Friday, August 23, 2013

Happt to say goodbye to Ibsen

Book seven done. But it was a terrible ordeal.

The Master Builder and other Plays is a collection of four of Henrik Ibsen's lesser known plays: 'Rosmersholm', 'Little Eyolf', 'John Gabriel Borkman' and the titular 'The Master Builder'.

Now, I have never read Ibsen before I tackled 'Peer Gynt' as book six of this reading adventure and I can't say I loved that well known work so I guess it shouldn't surprise me that I didn't get into Ibsen's B-list collected here.

Trouble is, I liked the B-list plays better than 'Peer Gynt'. That, of course, isn't saying much.

Okay, so I have to learn to accept that Ibsen's characters will be broadly drawn, that their behaviour will be melodramatic to say the least, that the plots will be rooted in 19th Century politics and social mores. That they will revolve around a single, central male figure whose neuroses will wash over the female characters who surround them.

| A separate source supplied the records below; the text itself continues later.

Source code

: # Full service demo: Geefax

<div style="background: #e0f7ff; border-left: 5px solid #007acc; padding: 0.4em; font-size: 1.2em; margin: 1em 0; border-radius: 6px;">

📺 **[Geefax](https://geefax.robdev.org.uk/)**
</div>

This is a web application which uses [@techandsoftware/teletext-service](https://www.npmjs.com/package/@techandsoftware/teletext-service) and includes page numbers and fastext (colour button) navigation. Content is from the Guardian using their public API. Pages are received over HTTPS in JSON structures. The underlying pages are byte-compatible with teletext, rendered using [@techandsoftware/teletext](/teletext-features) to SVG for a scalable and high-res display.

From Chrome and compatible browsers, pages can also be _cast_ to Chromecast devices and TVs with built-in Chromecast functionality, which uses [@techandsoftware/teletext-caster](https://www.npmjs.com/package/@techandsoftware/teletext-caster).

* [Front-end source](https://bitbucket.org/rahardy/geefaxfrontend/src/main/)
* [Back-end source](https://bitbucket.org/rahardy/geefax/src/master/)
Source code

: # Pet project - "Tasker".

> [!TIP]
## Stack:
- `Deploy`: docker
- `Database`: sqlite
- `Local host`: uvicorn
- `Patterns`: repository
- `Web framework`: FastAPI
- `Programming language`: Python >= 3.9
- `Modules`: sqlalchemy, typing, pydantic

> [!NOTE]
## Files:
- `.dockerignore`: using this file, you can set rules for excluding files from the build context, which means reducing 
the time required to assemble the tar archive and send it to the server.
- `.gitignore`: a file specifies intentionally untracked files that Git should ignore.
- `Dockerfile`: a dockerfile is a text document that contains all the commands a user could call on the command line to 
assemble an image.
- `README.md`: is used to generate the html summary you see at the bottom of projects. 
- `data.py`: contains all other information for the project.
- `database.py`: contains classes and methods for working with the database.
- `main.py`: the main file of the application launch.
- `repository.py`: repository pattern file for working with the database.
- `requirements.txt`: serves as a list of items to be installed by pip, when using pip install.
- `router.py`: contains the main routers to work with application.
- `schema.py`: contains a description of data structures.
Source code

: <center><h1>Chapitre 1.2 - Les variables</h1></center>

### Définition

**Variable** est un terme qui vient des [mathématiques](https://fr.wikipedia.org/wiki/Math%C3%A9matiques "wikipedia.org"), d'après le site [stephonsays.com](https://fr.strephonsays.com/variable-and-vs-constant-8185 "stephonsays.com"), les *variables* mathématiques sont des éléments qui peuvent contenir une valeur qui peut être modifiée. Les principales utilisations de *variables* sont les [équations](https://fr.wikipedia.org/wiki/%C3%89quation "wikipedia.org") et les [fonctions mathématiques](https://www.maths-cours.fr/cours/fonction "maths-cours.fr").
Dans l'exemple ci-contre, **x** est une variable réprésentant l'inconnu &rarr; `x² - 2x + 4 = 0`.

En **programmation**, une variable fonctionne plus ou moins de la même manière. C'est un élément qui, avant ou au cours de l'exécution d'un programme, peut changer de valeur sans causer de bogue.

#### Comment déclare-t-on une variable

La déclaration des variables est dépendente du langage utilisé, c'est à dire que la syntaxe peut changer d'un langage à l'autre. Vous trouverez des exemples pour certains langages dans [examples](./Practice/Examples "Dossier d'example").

But I don't have to like it.

I found these plays to be stilted and over-wrought. And too long.

If Ibsen has one talent I can find to admire, it is the ability to imagine very interesting relationships (both familial and psychological) between and among his characters. But they all come down to serving the master. Who (spoiler alert) generally dies at the end.

Perhaps that's why, of the four, I found 'Little Eyolf', the least objectionable. The play's death scene takes place early and the characters manage to find an interest approach to addressing the impact of that death.

Next up, Laurence Sterne's A Sentimental Journey, an 18th century comic travelogue that is, mercifully, quite short.